__Assignment__:
Would you reproduce every record exactly, leaving out the pictures?

[Rendered images with source text]
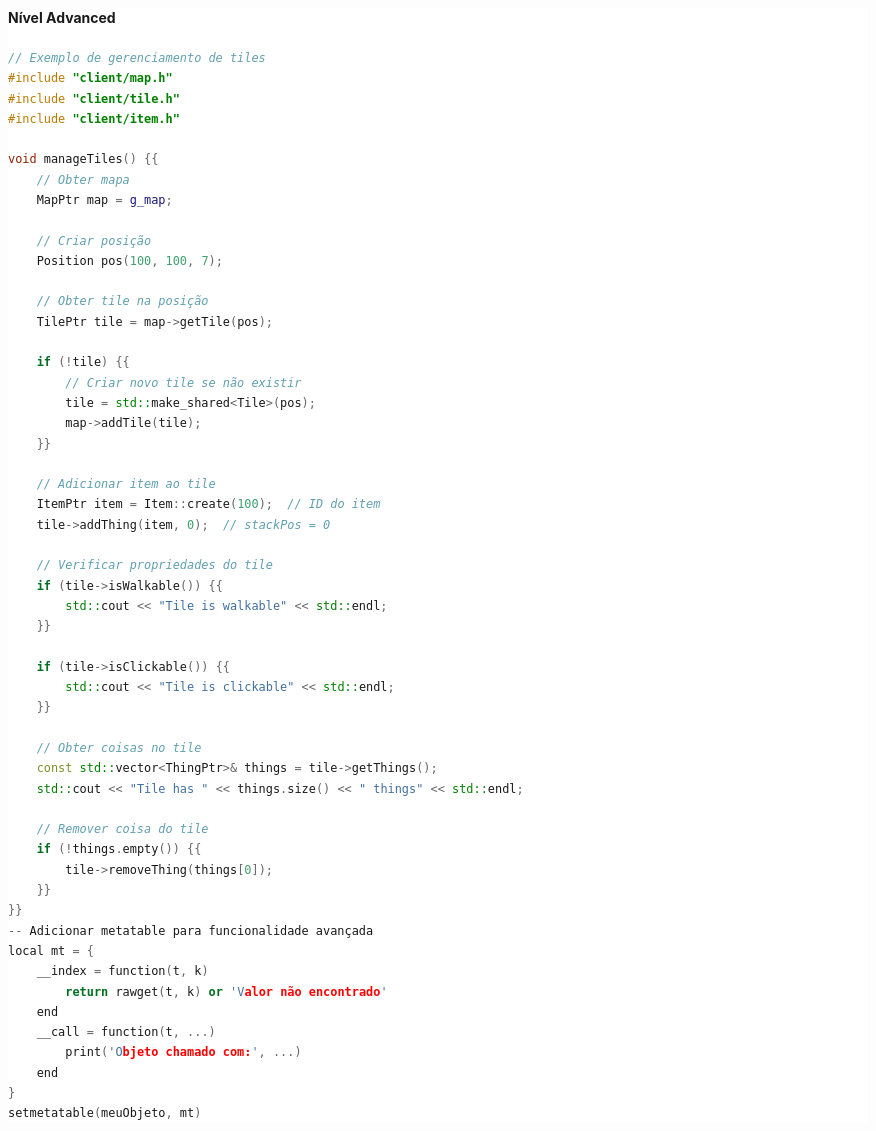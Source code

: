 #### Nível Advanced
```cpp
// Exemplo de gerenciamento de tiles
#include "client/map.h"
#include "client/tile.h"
#include "client/item.h"

void manageTiles() {{
    // Obter mapa
    MapPtr map = g_map;
    
    // Criar posição
    Position pos(100, 100, 7);
    
    // Obter tile na posição
    TilePtr tile = map->getTile(pos);
    
    if (!tile) {{
        // Criar novo tile se não existir
        tile = std::make_shared<Tile>(pos);
        map->addTile(tile);
    }}
    
    // Adicionar item ao tile
    ItemPtr item = Item::create(100);  // ID do item
    tile->addThing(item, 0);  // stackPos = 0
    
    // Verificar propriedades do tile
    if (tile->isWalkable()) {{
        std::cout << "Tile is walkable" << std::endl;
    }}
    
    if (tile->isClickable()) {{
        std::cout << "Tile is clickable" << std::endl;
    }}
    
    // Obter coisas no tile
    const std::vector<ThingPtr>& things = tile->getThings();
    std::cout << "Tile has " << things.size() << " things" << std::endl;
    
    // Remover coisa do tile
    if (!things.empty()) {{
        tile->removeThing(things[0]);
    }}
}}
-- Adicionar metatable para funcionalidade avançada
local mt = {
    __index = function(t, k)
        return rawget(t, k) or 'Valor não encontrado'
    end
    __call = function(t, ...)
        print('Objeto chamado com:', ...)
    end
}
setmetatable(meuObjeto, mt)
```
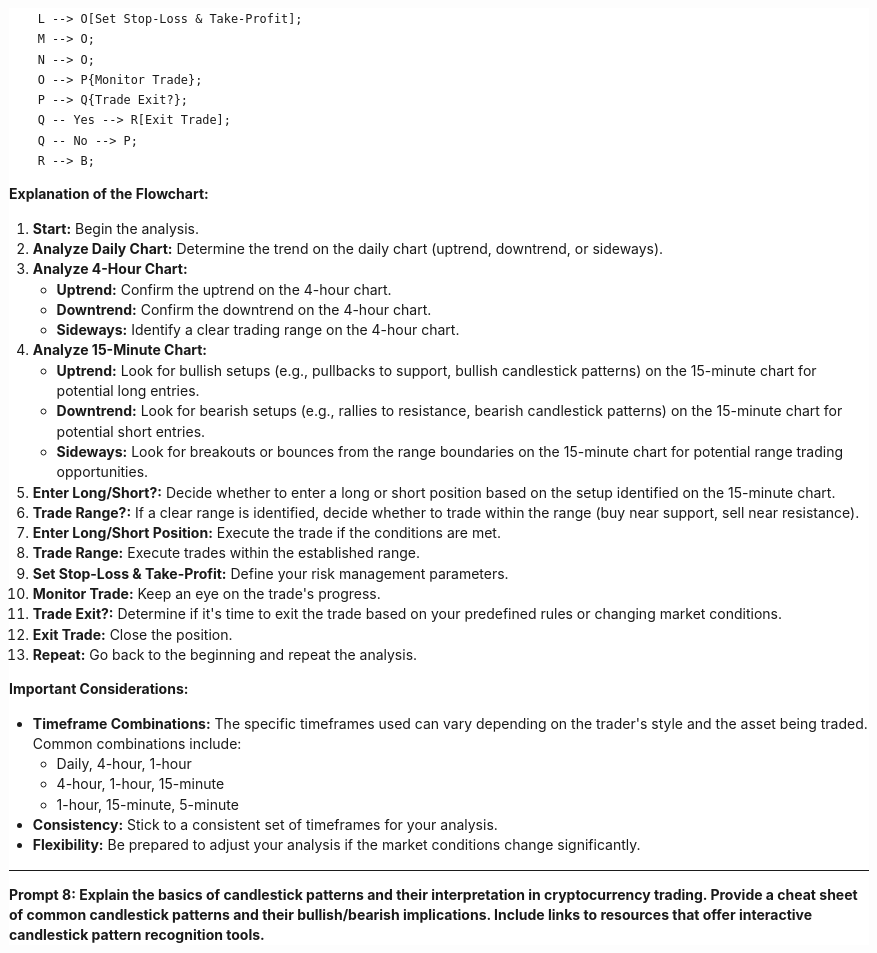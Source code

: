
 ```mermaid
    L --> O[Set Stop-Loss & Take-Profit];
    M --> O;
    N --> O;
    O --> P{Monitor Trade};
    P --> Q{Trade Exit?};
    Q -- Yes --> R[Exit Trade];
    Q -- No --> P;
    R --> B;
```

**Explanation of the Flowchart:**

1. **Start:** Begin the analysis.
2. **Analyze Daily Chart:** Determine the trend on the daily chart (uptrend, downtrend, or sideways).
3. **Analyze 4-Hour Chart:**
    *   **Uptrend:** Confirm the uptrend on the 4-hour chart.
    *   **Downtrend:** Confirm the downtrend on the 4-hour chart.
    *   **Sideways:** Identify a clear trading range on the 4-hour chart.
4. **Analyze 15-Minute Chart:**
    *   **Uptrend:** Look for bullish setups (e.g., pullbacks to support, bullish candlestick patterns) on the 15-minute chart for potential long entries.
    *   **Downtrend:** Look for bearish setups (e.g., rallies to resistance, bearish candlestick patterns) on the 15-minute chart for potential short entries.
    *   **Sideways:** Look for breakouts or bounces from the range boundaries on the 15-minute chart for potential range trading opportunities.
5. **Enter Long/Short?:**  Decide whether to enter a long or short position based on the setup identified on the 15-minute chart.
6. **Trade Range?:** If a clear range is identified, decide whether to trade within the range (buy near support, sell near resistance).
7. **Enter Long/Short Position:** Execute the trade if the conditions are met.
8. **Trade Range:** Execute trades within the established range.
9. **Set Stop-Loss & Take-Profit:** Define your risk management parameters.
10. **Monitor Trade:** Keep an eye on the trade's progress.
11. **Trade Exit?:** Determine if it's time to exit the trade based on your predefined rules or changing market conditions.
12. **Exit Trade:** Close the position.
13. **Repeat:** Go back to the beginning and repeat the analysis.

**Important Considerations:**

*   **Timeframe Combinations:** The specific timeframes used can vary depending on the trader's style and the asset being traded. Common combinations include:
    *   Daily, 4-hour, 1-hour
    *   4-hour, 1-hour, 15-minute
    *   1-hour, 15-minute, 5-minute
*   **Consistency:**  Stick to a consistent set of timeframes for your analysis.
*   **Flexibility:** Be prepared to adjust your analysis if the market conditions change significantly.

---

**Prompt 8: Explain the basics of candlestick patterns and their interpretation in cryptocurrency trading. Provide a cheat sheet of common candlestick patterns and their bullish/bearish implications. Include links to resources that offer interactive candlestick pattern recognition tools.**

__Solution to the problem__:
Source code

: #### Nível Advanced
```cpp
// Exemplo de gerenciamento de tiles
#include "client/map.h"
#include "client/tile.h"
#include "client/item.h"

void manageTiles() {{
    // Obter mapa
    MapPtr map = g_map;
    
    // Criar posição
    Position pos(100, 100, 7);
    
    // Obter tile na posição
    TilePtr tile = map->getTile(pos);
    
    if (!tile) {{
        // Criar novo tile se não existir
        tile = std::make_shared<Tile>(pos);
        map->addTile(tile);
    }}
    
    // Adicionar item ao tile
    ItemPtr item = Item::create(100);  // ID do item
    tile->addThing(item, 0);  // stackPos = 0
    
    // Verificar propriedades do tile
    if (tile->isWalkable()) {{
        std::cout << "Tile is walkable" << std::endl;
    }}
    
    if (tile->isClickable()) {{
        std::cout << "Tile is clickable" << std::endl;
    }}
    
    // Obter coisas no tile
    const std::vector<ThingPtr>& things = tile->getThings();
    std::cout << "Tile has " << things.size() << " things" << std::endl;
    
    // Remover coisa do tile
    if (!things.empty()) {{
        tile->removeThing(things[0]);
    }}
}}
-- Adicionar metatable para funcionalidade avançada
local mt = {
    __index = function(t, k)
        return rawget(t, k) or 'Valor não encontrado'
    end
    __call = function(t, ...)
        print('Objeto chamado com:', ...)
    end
}
setmetatable(meuObjeto, mt)
```
Source code

:
 ```mermaid
    L --> O[Set Stop-Loss & Take-Profit];
    M --> O;
    N --> O;
    O --> P{Monitor Trade};
    P --> Q{Trade Exit?};
    Q -- Yes --> R[Exit Trade];
    Q -- No --> P;
    R --> B;
```

**Explanation of the Flowchart:**

1. **Start:** Begin the analysis.
2. **Analyze Daily Chart:** Determine the trend on the daily chart (uptrend, downtrend, or sideways).
3. **Analyze 4-Hour Chart:**
    *   **Uptrend:** Confirm the uptrend on the 4-hour chart.
    *   **Downtrend:** Confirm the downtrend on the 4-hour chart.
    *   **Sideways:** Identify a clear trading range on the 4-hour chart.
4. **Analyze 15-Minute Chart:**
    *   **Uptrend:** Look for bullish setups (e.g., pullbacks to support, bullish candlestick patterns) on the 15-minute chart for potential long entries.
    *   **Downtrend:** Look for bearish setups (e.g., rallies to resistance, bearish candlestick patterns) on the 15-minute chart for potential short entries.
    *   **Sideways:** Look for breakouts or bounces from the range boundaries on the 15-minute chart for potential range trading opportunities.
5. **Enter Long/Short?:**  Decide whether to enter a long or short position based on the setup identified on the 15-minute chart.
6. **Trade Range?:** If a clear range is identified, decide whether to trade within the range (buy near support, sell near resistance).
7. **Enter Long/Short Position:** Execute the trade if the conditions are met.
8. **Trade Range:** Execute trades within the established range.
9. **Set Stop-Loss & Take-Profit:** Define your risk management parameters.
10. **Monitor Trade:** Keep an eye on the trade's progress.
11. **Trade Exit?:** Determine if it's time to exit the trade based on your predefined rules or changing market conditions.
12. **Exit Trade:** Close the position.
13. **Repeat:** Go back to the beginning and repeat the analysis.

**Important Considerations:**

*   **Timeframe Combinations:** The specific timeframes used can vary depending on the trader's style and the asset being traded. Common combinations include:
    *   Daily, 4-hour, 1-hour
    *   4-hour, 1-hour, 15-minute
    *   1-hour, 15-minute, 5-minute
*   **Consistency:**  Stick to a consistent set of timeframes for your analysis.
*   **Flexibility:** Be prepared to adjust your analysis if the market conditions change significantly.

---

**Prompt 8: Explain the basics of candlestick patterns and their interpretation in cryptocurrency trading. Provide a cheat sheet of common candlestick patterns and their bullish/bearish implications. Include links to resources that offer interactive candlestick pattern recognition tools.**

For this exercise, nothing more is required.